People v Benninger |
2019 NY Slip Op 05235 |
Decided on June 27, 2019 |
Appellate Division, Third Department |
Published by New York State Law Reporting Bureau pursuant to Judiciary Law § 431. |
This opinion is uncorrected and subject to revision before publication in the Official Reports. |
Decided and Entered: June 27, 2019
109949
v
TIMATHY A. BENNINGER, Appellant.
Calendar Date: May 24, 2019
Before: Garry, P.J., Lynch, Clark, Devine and Pritzker, JJ.
Michael T. Baker, Public Defender, Binghamton (Andrew Newmark of counsel), for appellant.
Stephen K. Cornwell Jr., District Attorney, Binghamton (Stephen D. Ferri of counsel), for respondent.
MEMORANDUM AND ORDER
Appeal from a judgment of the County Court of Broome County (Cawley Jr., J.), entered October 31, 2017, convicting defendant upon his plea of guilty of the crime of failure to register as a sex offender.
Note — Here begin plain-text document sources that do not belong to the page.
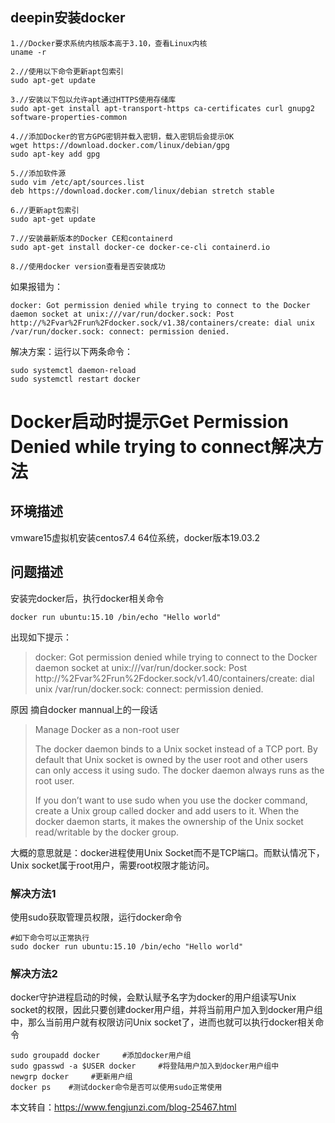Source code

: ## deepin安装docker 

```
1.//Docker要求系统内核版本高于3.10，查看Linux内核
uname -r

2.//使用以下命令更新apt包索引
sudo apt-get update

3.//安装以下包以允许apt通过HTTPS使用存储库
sudo apt-get install apt-transport-https ca-certificates curl gnupg2 software-properties-common

4.//添加Docker的官方GPG密钥并载入密钥，载入密钥后会提示OK
wget https://download.docker.com/linux/debian/gpg
sudo apt-key add gpg

5.//添加软件源
sudo vim /etc/apt/sources.list
deb https://download.docker.com/linux/debian stretch stable

6.//更新apt包索引
sudo apt-get update

7.//安装最新版本的Docker CE和containerd
sudo apt-get install docker-ce docker-ce-cli containerd.io

8.//使用docker version查看是否安装成功
```



如果报错为：

```text
docker: Got permission denied while trying to connect to the Docker daemon socket at unix:///var/run/docker.sock: Post http://%2Fvar%2Frun%2Fdocker.sock/v1.38/containers/create: dial unix /var/run/docker.sock: connect: permission denied.
```

解决方案：运行以下两条命令：

```text
sudo systemctl daemon-reload
sudo systemctl restart docker
```

# Docker启动时提示Get Permission Denied while trying to connect解决方法

## 环境描述

vmware15虚拟机安装centos7.4 64位系统，docker版本19.03.2

## 问题描述

安装完docker后，执行docker相关命令

```
docker run ubuntu:15.10 /bin/echo "Hello world"
```

出现如下提示：

> docker: Got permission denied while trying to connect to the Docker daemon socket at unix:///var/run/docker.sock: Post http://%2Fvar%2Frun%2Fdocker.sock/v1.40/containers/create: dial unix /var/run/docker.sock: connect: permission denied.

原因
摘自docker mannual上的一段话

> Manage Docker as a non-root user
>
> The docker daemon binds to a Unix socket instead of a TCP port. By default that Unix socket is owned by the user root and other users can only access it using sudo. The docker daemon always runs as the root user.
>
> If you don’t want to use sudo when you use the docker command, create a Unix group called docker and add users to it. When the docker daemon starts, it makes the ownership of the Unix socket read/writable by the docker group.

大概的意思就是：docker进程使用Unix Socket而不是TCP端口。而默认情况下，Unix socket属于root用户，需要root权限才能访问。

### 解决方法1

使用sudo获取管理员权限，运行docker命令

```
#如下命令可以正常执行
sudo docker run ubuntu:15.10 /bin/echo "Hello world"
```

### 解决方法2

docker守护进程启动的时候，会默认赋予名字为docker的用户组读写Unix socket的权限，因此只要创建docker用户组，并将当前用户加入到docker用户组中，那么当前用户就有权限访问Unix socket了，进而也就可以执行docker相关命令

```
sudo groupadd docker     #添加docker用户组
sudo gpasswd -a $USER docker     #将登陆用户加入到docker用户组中
newgrp docker     #更新用户组
docker ps    #测试docker命令是否可以使用sudo正常使用
```

本文转自：https://www.fengjunzi.com/blog-25467.html

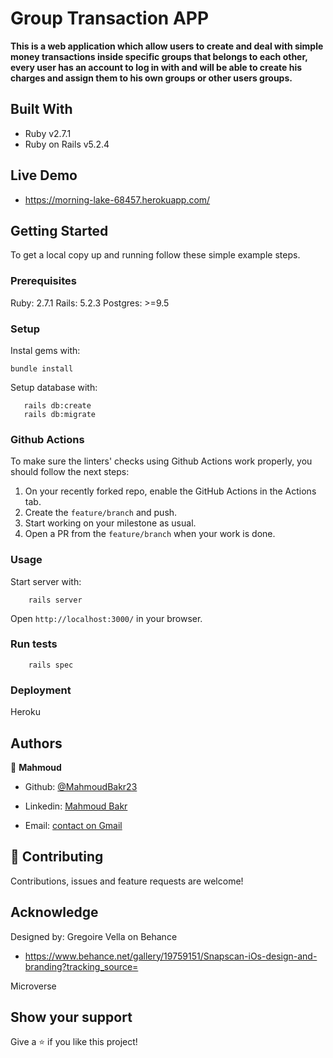 # Group Transaction APP
**This is a web application which allow users to create and deal with simple money transactions inside specific groups that belongs to each other, every user has an account to log in with and will be able to create his charges and assign them to his own groups or other users groups.**

## Built With

- Ruby v2.7.1
- Ruby on Rails v5.2.4

## Live Demo

- https://morning-lake-68457.herokuapp.com/


## Getting Started

To get a local copy up and running follow these simple example steps.

### Prerequisites

Ruby: 2.7.1
Rails: 5.2.3
Postgres: >=9.5

### Setup

Instal gems with:

```
bundle install
```

Setup database with:

```
   rails db:create
   rails db:migrate
```

### Github Actions

To make sure the linters' checks using Github Actions work properly, you should follow the next steps:

1. On your recently forked repo, enable the GitHub Actions in the Actions tab.
2. Create the `feature/branch` and push.
3. Start working on your milestone as usual.
4. Open a PR from the `feature/branch` when your work is done.


### Usage

Start server with:

```
    rails server
```

Open `http://localhost:3000/` in your browser.

### Run tests

```
    rails spec
```

### Deployment

Heroku

## Authors

👤 **Mahmoud**

- Github: [@MahmoudBakr23](https://github.com/MahmoudBakr23)

- Linkedin: [Mahmoud Bakr](https://www.linkedin.com/in/m-bakr/)

- Email: [contact on Gmail](mbakr6821@gmail.com)

## 🤝 Contributing

Contributions, issues and feature requests are welcome!

## Acknowledge

Designed by: Gregoire Vella on Behance
- https://www.behance.net/gallery/19759151/Snapscan-iOs-design-and-branding?tracking_source=

Microverse

## Show your support

Give a ⭐️ if you like this project!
Defendant is a level three sex offender under the Sex Offender Registration Act (see Correction Law art 6-c) who was previously convicted of failing to register as a sex offender (see Correction Law § 168-t). In 2017, defendant was indicted for again failing to register as a sex offender, as a class D felony, based upon his failure to provide a change of address to the relevant authorities (see Correction Law §§ 168-f, 168-t). Defendant thereafter pleaded guilty as charged and, in exchange, County Court agreed to impose a prison sentence of 1 to 3 years. The court released defendant on his own recognizance but warned him that, if he were involved in further criminal conduct, it would not be bound to the agreed-upon sentence and could impose a prison sentence of up to 2⅓ to 7 years, which defendant indicated he understood. Defendant was thereafter arrested on a burglary charge and pleaded guilty to a reduced misdemeanor. At sentencing, the court determined that defendant had violated the terms and conditions of his release and imposed an enhanced prison sentence of 2 to 6 years. Defendant appeals.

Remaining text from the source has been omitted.